BEGIN

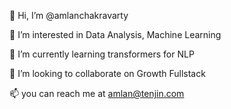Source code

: 👋 Hi, I’m @amlanchakravarty

👀 I’m interested in Data Analysis, Machine Learning 

🌱 I’m currently learning transformers for NLP

💞️ I’m looking to collaborate on Growth Fullstack

📫 you can reach me at amlan@tenjin.com


<!---
amlanchakravarty/amlanchakravarty is a ✨ special ✨ repository because its `README.md` (this file) appears on your GitHub profile.
You can click the Preview link to take a look at your changes.
--->
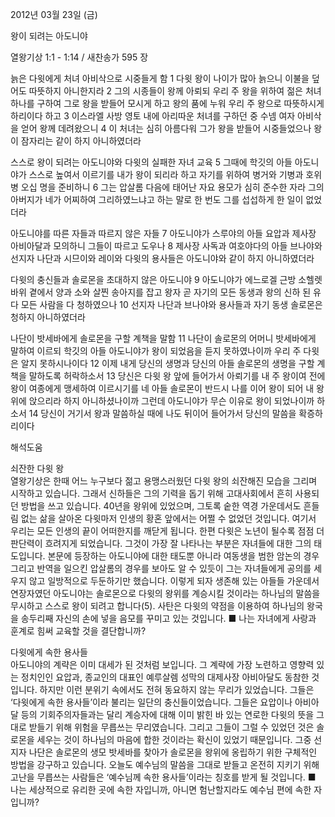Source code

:2012년 03월 23일 (금)

왕이 되려는 아도니야



열왕기상 1:1 - 1:14 / 새찬송가 595 장


늙은 다윗에게 처녀 아비삭으로 시중들게 함
1 다윗 왕이 나이가 많아 늙으니 이불을 덮어도 따뜻하지 아니한지라 2 그의 시종들이 왕께 아뢰되 우리 주 왕을 위하여 젊은 처녀 하나를 구하여 그로 왕을 받들어 모시게 하고 왕의 품에 누워 우리 주 왕으로 따뜻하시게 하리이다 하고 3 이스라엘 사방 영토 내에 아리따운 처녀를 구하던 중 수넴 여자 아비삭을 얻어 왕께 데려왔으니 4 이 처녀는 심히 아름다워 그가 왕을 받들어 시중들었으나 왕이 잠자리는 같이 하지 아니하였더라

스스로 왕이 되려는 아도니야와 다윗의 실패한 자녀 교육
5 그때에 학깃의 아들 아도니야가 스스로 높여서 이르기를 내가 왕이 되리라 하고 자기를 위하여 병거와 기병과 호위병 오십 명을 준비하니 6 그는 압살롬 다음에 태어난 자요 용모가 심히 준수한 자라 그의 아버지가 네가 어찌하여 그리하였느냐고 하는 말로 한 번도 그를 섭섭하게 한 일이 없었더라

아도니야를 따른 자들과 따르지 않은 자들
7 아도니야가 스루야의 아들 요압과 제사장 아비아달과 모의하니 그들이 따르고 도우나 8 제사장 사독과 여호야다의 아들 브나야와 선지자 나단과 시므이와 레이와 다윗의 용사들은 아도니야와 같이 하지 아니하였더라

다윗의 충신들과 솔로몬을 초대하지 않은 아도니야
9 아도니야가 에느로겔 근방 소헬렛 바위 곁에서 양과 소와 살찐 송아지를 잡고 왕자 곧 자기의 모든 동생과 왕의 신하 된 유다 모든 사람을 다 청하였으나 10 선지자 나단과 브나야와 용사들과 자기 동생 솔로몬은 청하지 아니하였더라

나단이 밧세바에게 솔로몬을 구할 계책을 말함
11 나단이 솔로몬의 어머니 밧세바에게 말하여 이르되 학깃의 아들 아도니야가 왕이 되었음을 듣지 못하였나이까 우리 주 다윗은 알지 못하시나이다 12 이제 내게 당신의 생명과 당신의 아들 솔로몬의 생명을 구할 계책을 말하도록 허락하소서 13 당신은 다윗 왕 앞에 들어가서 아뢰기를 내 주 왕이여 전에 왕이 여종에게 맹세하여 이르시기를 네 아들 솔로몬이 반드시 나를 이어 왕이 되어 내 왕위에 앉으리라 하지 아니하셨나이까 그런데 아도니야가 무슨 이유로 왕이 되었나이까 하소서 14 당신이 거기서 왕과 말씀하실 때에 나도 뒤이어 들어가서 당신의 말씀을 확증하리이다

해석도움





쇠잔한 다윗 왕  
열왕기상은 한때 어느 누구보다 젊고 용맹스러웠던 다윗 왕의 쇠잔해진 모습을 그리며 시작하고 있습니다. 그래서 신하들은 그의 기력을 돕기 위해 고대사회에서 흔히 사용되던 방법을 쓰고 있습니다. 40년을 왕위에 있었으며, 그토록 숱한 역경 가운데서도 흔들림 없는 삶을 살아온 다윗마저 인생의 황혼 앞에서는 어쩔 수 없었던 것입니다. 여기서 우리는 모든 인생의 끝이 어떠한지를 깨닫게 됩니다. 한편 다윗은 노년이 될수록 점점 더 판단력이 흐려지게 되었습니다. 그것이 가장 잘 나타나는 부분은 자녀들에 대한 그의 태도입니다. 본문에 등장하는 아도니야에 대한 태도뿐 아니라 여동생을 범한 암논의 경우 그리고 반역을 일으킨 압살롬의 경우를 보아도 알 수 있듯이 그는 자녀들에게 공의를 세우지 않고 일방적으로 두둔하기만 했습니다. 이렇게 되자 생존해 있는 아들들 가운데서 연장자였던 아도니야는 솔로몬으로 다윗의 왕위를 계승시킬 것이라는 하나님의 말씀을 무시하고 스스로 왕이 되려고 합니다(5). 사탄은 다윗의 약점을 이용하여 하나님의 왕국을 송두리째 자신의 손에 넣을 음모를 꾸미고 있는 것입니다.
■ 나는 자녀에게 사랑과 훈계로 힘써 교육할 것을 결단합니까?

다윗에게 속한 용사들  
아도니야의 계략은 이미 대세가 된 것처럼 보입니다. 그 계략에 가장 노련하고 영향력 있는 정치인인 요압과, 종교인의 대표인 예루살렘 성막의 대제사장 아비아달도 동참한 것입니다. 하지만 이런 분위기 속에서도 전혀 동요하지 않는 무리가 있었습니다. 그들은 ‘다윗에게 속한 용사들’이라 불리는 일단의 충신들이었습니다. 그들은 요압이나 아비아달 등의 기회주의자들과는 달리 계승자에 대해 이미 밝힌 바 있는 연로한 다윗의 뜻을 그대로 받들기 위해 위험을 무릅쓰는 무리였습니다. 그리고 그들이 그럴 수 있었던 것은 솔로몬을 세우는 것이 하나님의 마음에 합한 것이라는 확신이 있었기 때문입니다. 그중 선지자 나단은 솔로몬의 생모 밧세바를 찾아가 솔로몬을 왕위에 옹립하기 위한 구체적인 방법을 강구하고 있습니다. 오늘도 예수님의 말씀을 그대로 받들고 온전히 지키기 위해 고난을 무릅쓰는 사람들은 ‘예수님께 속한 용사들’이라는 칭호를 받게 될 것입니다.
■ 나는 세상적으로 유리한 곳에 속한 자입니까, 아니면 험난할지라도 예수님 편에 속한 자입니까?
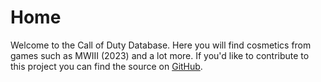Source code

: # Home

Welcome to the Call of Duty Database. Here you will find cosmetics from games such as MWIII (2023) and a lot more. If you'd like to contribute to this project you can find the source on [GitHub][def].

[def]: https://github.com/PYSX-Physix/CoDDB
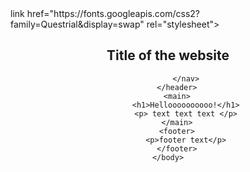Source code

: <!DOCTYPE html>
<html>
	<head>
		<title>Personal Website</title>
    link href="https://fonts.googleapis.com/css2?family=Questrial&display=swap" rel="stylesheet">
    <link href="https://fonts.googleapis.com/css2?family=Poppins:wght@100;500&display=swap" rel="stylesheet">
    <link rel="stylesheet" href="style.css">
	</head>
	<body>
		<header>
			<h2>Title of the website</h2>
			<nav>
			
			</nav>
		</header>
		<main>
			<h1>Helloooooooooo!</h1>
			<p> text text text </p>
		</main>
		<footer>
			<p>footer text</p>
		</footer>
	</body>
</html>
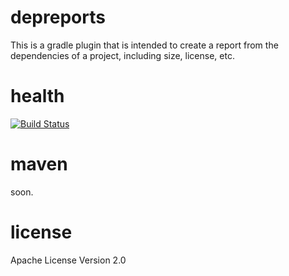 

# depreports
This is a gradle plugin that is intended to create a report from the dependencies of a project, including size, license, etc.

# health
[![Build Status](https://travis-ci.org/balazsbanyai/depreports.svg?branch=master)](https://travis-ci.org/balazsbanyai/depreports)

# maven
soon.

# license
Apache License Version 2.0

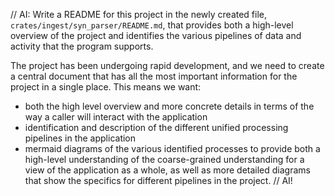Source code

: // AI:
Write a README for this project in the newly created file, `crates/ingest/syn_parser/README.md`, that provides both a high-level overview of the project and identifies the various pipelines of data and activity that the program supports.

The project has been undergoing rapid development, and we need to create a central document that has all the most important information for the project in a single place. This means we want:
* both the high level overview and more concrete details in terms of the way a caller will interact with the application
* identification and description of the different unified processing pipelines in the application
* mermaid diagrams of the various identified processes to provide both a high-level understanding of the coarse-grained understanding for a view of the application as a whole, as well as more detailed diagrams that show the specifics for different pipelines in the project.
// AI!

END

Exercise objective: Word for word, reproduce all of the data, but keep out the pictures.

Task response:
Source code

: 👋 Hi, I’m @amlanchakravarty

👀 I’m interested in Data Analysis, Machine Learning 

🌱 I’m currently learning transformers for NLP

💞️ I’m looking to collaborate on Growth Fullstack

📫 you can reach me at amlan@tenjin.com


<!---
amlanchakravarty/amlanchakravarty is a ✨ special ✨ repository because its `README.md` (this file) appears on your GitHub profile.
You can click the Preview link to take a look at your changes.
--->
Source code

:2012년 03월 23일 (금)

왕이 되려는 아도니야



열왕기상 1:1 - 1:14 / 새찬송가 595 장


늙은 다윗에게 처녀 아비삭으로 시중들게 함
1 다윗 왕이 나이가 많아 늙으니 이불을 덮어도 따뜻하지 아니한지라 2 그의 시종들이 왕께 아뢰되 우리 주 왕을 위하여 젊은 처녀 하나를 구하여 그로 왕을 받들어 모시게 하고 왕의 품에 누워 우리 주 왕으로 따뜻하시게 하리이다 하고 3 이스라엘 사방 영토 내에 아리따운 처녀를 구하던 중 수넴 여자 아비삭을 얻어 왕께 데려왔으니 4 이 처녀는 심히 아름다워 그가 왕을 받들어 시중들었으나 왕이 잠자리는 같이 하지 아니하였더라

스스로 왕이 되려는 아도니야와 다윗의 실패한 자녀 교육
5 그때에 학깃의 아들 아도니야가 스스로 높여서 이르기를 내가 왕이 되리라 하고 자기를 위하여 병거와 기병과 호위병 오십 명을 준비하니 6 그는 압살롬 다음에 태어난 자요 용모가 심히 준수한 자라 그의 아버지가 네가 어찌하여 그리하였느냐고 하는 말로 한 번도 그를 섭섭하게 한 일이 없었더라

아도니야를 따른 자들과 따르지 않은 자들
7 아도니야가 스루야의 아들 요압과 제사장 아비아달과 모의하니 그들이 따르고 도우나 8 제사장 사독과 여호야다의 아들 브나야와 선지자 나단과 시므이와 레이와 다윗의 용사들은 아도니야와 같이 하지 아니하였더라

다윗의 충신들과 솔로몬을 초대하지 않은 아도니야
9 아도니야가 에느로겔 근방 소헬렛 바위 곁에서 양과 소와 살찐 송아지를 잡고 왕자 곧 자기의 모든 동생과 왕의 신하 된 유다 모든 사람을 다 청하였으나 10 선지자 나단과 브나야와 용사들과 자기 동생 솔로몬은 청하지 아니하였더라

나단이 밧세바에게 솔로몬을 구할 계책을 말함
11 나단이 솔로몬의 어머니 밧세바에게 말하여 이르되 학깃의 아들 아도니야가 왕이 되었음을 듣지 못하였나이까 우리 주 다윗은 알지 못하시나이다 12 이제 내게 당신의 생명과 당신의 아들 솔로몬의 생명을 구할 계책을 말하도록 허락하소서 13 당신은 다윗 왕 앞에 들어가서 아뢰기를 내 주 왕이여 전에 왕이 여종에게 맹세하여 이르시기를 네 아들 솔로몬이 반드시 나를 이어 왕이 되어 내 왕위에 앉으리라 하지 아니하셨나이까 그런데 아도니야가 무슨 이유로 왕이 되었나이까 하소서 14 당신이 거기서 왕과 말씀하실 때에 나도 뒤이어 들어가서 당신의 말씀을 확증하리이다

해석도움





쇠잔한 다윗 왕  
열왕기상은 한때 어느 누구보다 젊고 용맹스러웠던 다윗 왕의 쇠잔해진 모습을 그리며 시작하고 있습니다. 그래서 신하들은 그의 기력을 돕기 위해 고대사회에서 흔히 사용되던 방법을 쓰고 있습니다. 40년을 왕위에 있었으며, 그토록 숱한 역경 가운데서도 흔들림 없는 삶을 살아온 다윗마저 인생의 황혼 앞에서는 어쩔 수 없었던 것입니다. 여기서 우리는 모든 인생의 끝이 어떠한지를 깨닫게 됩니다. 한편 다윗은 노년이 될수록 점점 더 판단력이 흐려지게 되었습니다. 그것이 가장 잘 나타나는 부분은 자녀들에 대한 그의 태도입니다. 본문에 등장하는 아도니야에 대한 태도뿐 아니라 여동생을 범한 암논의 경우 그리고 반역을 일으킨 압살롬의 경우를 보아도 알 수 있듯이 그는 자녀들에게 공의를 세우지 않고 일방적으로 두둔하기만 했습니다. 이렇게 되자 생존해 있는 아들들 가운데서 연장자였던 아도니야는 솔로몬으로 다윗의 왕위를 계승시킬 것이라는 하나님의 말씀을 무시하고 스스로 왕이 되려고 합니다(5). 사탄은 다윗의 약점을 이용하여 하나님의 왕국을 송두리째 자신의 손에 넣을 음모를 꾸미고 있는 것입니다.
■ 나는 자녀에게 사랑과 훈계로 힘써 교육할 것을 결단합니까?

다윗에게 속한 용사들  
아도니야의 계략은 이미 대세가 된 것처럼 보입니다. 그 계략에 가장 노련하고 영향력 있는 정치인인 요압과, 종교인의 대표인 예루살렘 성막의 대제사장 아비아달도 동참한 것입니다. 하지만 이런 분위기 속에서도 전혀 동요하지 않는 무리가 있었습니다. 그들은 ‘다윗에게 속한 용사들’이라 불리는 일단의 충신들이었습니다. 그들은 요압이나 아비아달 등의 기회주의자들과는 달리 계승자에 대해 이미 밝힌 바 있는 연로한 다윗의 뜻을 그대로 받들기 위해 위험을 무릅쓰는 무리였습니다. 그리고 그들이 그럴 수 있었던 것은 솔로몬을 세우는 것이 하나님의 마음에 합한 것이라는 확신이 있었기 때문입니다. 그중 선지자 나단은 솔로몬의 생모 밧세바를 찾아가 솔로몬을 왕위에 옹립하기 위한 구체적인 방법을 강구하고 있습니다. 오늘도 예수님의 말씀을 그대로 받들고 온전히 지키기 위해 고난을 무릅쓰는 사람들은 ‘예수님께 속한 용사들’이라는 칭호를 받게 될 것입니다.
■ 나는 세상적으로 유리한 곳에 속한 자입니까, 아니면 험난할지라도 예수님 편에 속한 자입니까?
Source code

: # Home

Welcome to the Call of Duty Database. Here you will find cosmetics from games such as MWIII (2023) and a lot more. If you'd like to contribute to this project you can find the source on [GitHub][def].

[def]: https://github.com/PYSX-Physix/CoDDB
Source code

: <!DOCTYPE html>
<html>
	<head>
		<title>Personal Website</title>
    link href="https://fonts.googleapis.com/css2?family=Questrial&display=swap" rel="stylesheet">
    <link href="https://fonts.googleapis.com/css2?family=Poppins:wght@100;500&display=swap" rel="stylesheet">
    <link rel="stylesheet" href="style.css">
	</head>
	<body>
		<header>
			<h2>Title of the website</h2>
			<nav>
			
			</nav>
		</header>
		<main>
			<h1>Helloooooooooo!</h1>
			<p> text text text </p>
		</main>
		<footer>
			<p>footer text</p>
		</footer>
	</body>
</html>

# depreports
This is a gradle plugin that is intended to create a report from the dependencies of a project, including size, license, etc.

# health
[![Build Status](https://travis-ci.org/balazsbanyai/depreports.svg?branch=master)](https://travis-ci.org/balazsbanyai/depreports)

# maven
soon.

# license
Apache License Version 2.0

Source code

: // AI:
Write a README for this project in the newly created file, `crates/ingest/syn_parser/README.md`, that provides both a high-level overview of the project and identifies the various pipelines of data and activity that the program supports.

The project has been undergoing rapid development, and we need to create a central document that has all the most important information for the project in a single place. This means we want:
* both the high level overview and more concrete details in terms of the way a caller will interact with the application
* identification and description of the different unified processing pipelines in the application
* mermaid diagrams of the various identified processes to provide both a high-level understanding of the coarse-grained understanding for a view of the application as a whole, as well as more detailed diagrams that show the specifics for different pipelines in the project.
// AI!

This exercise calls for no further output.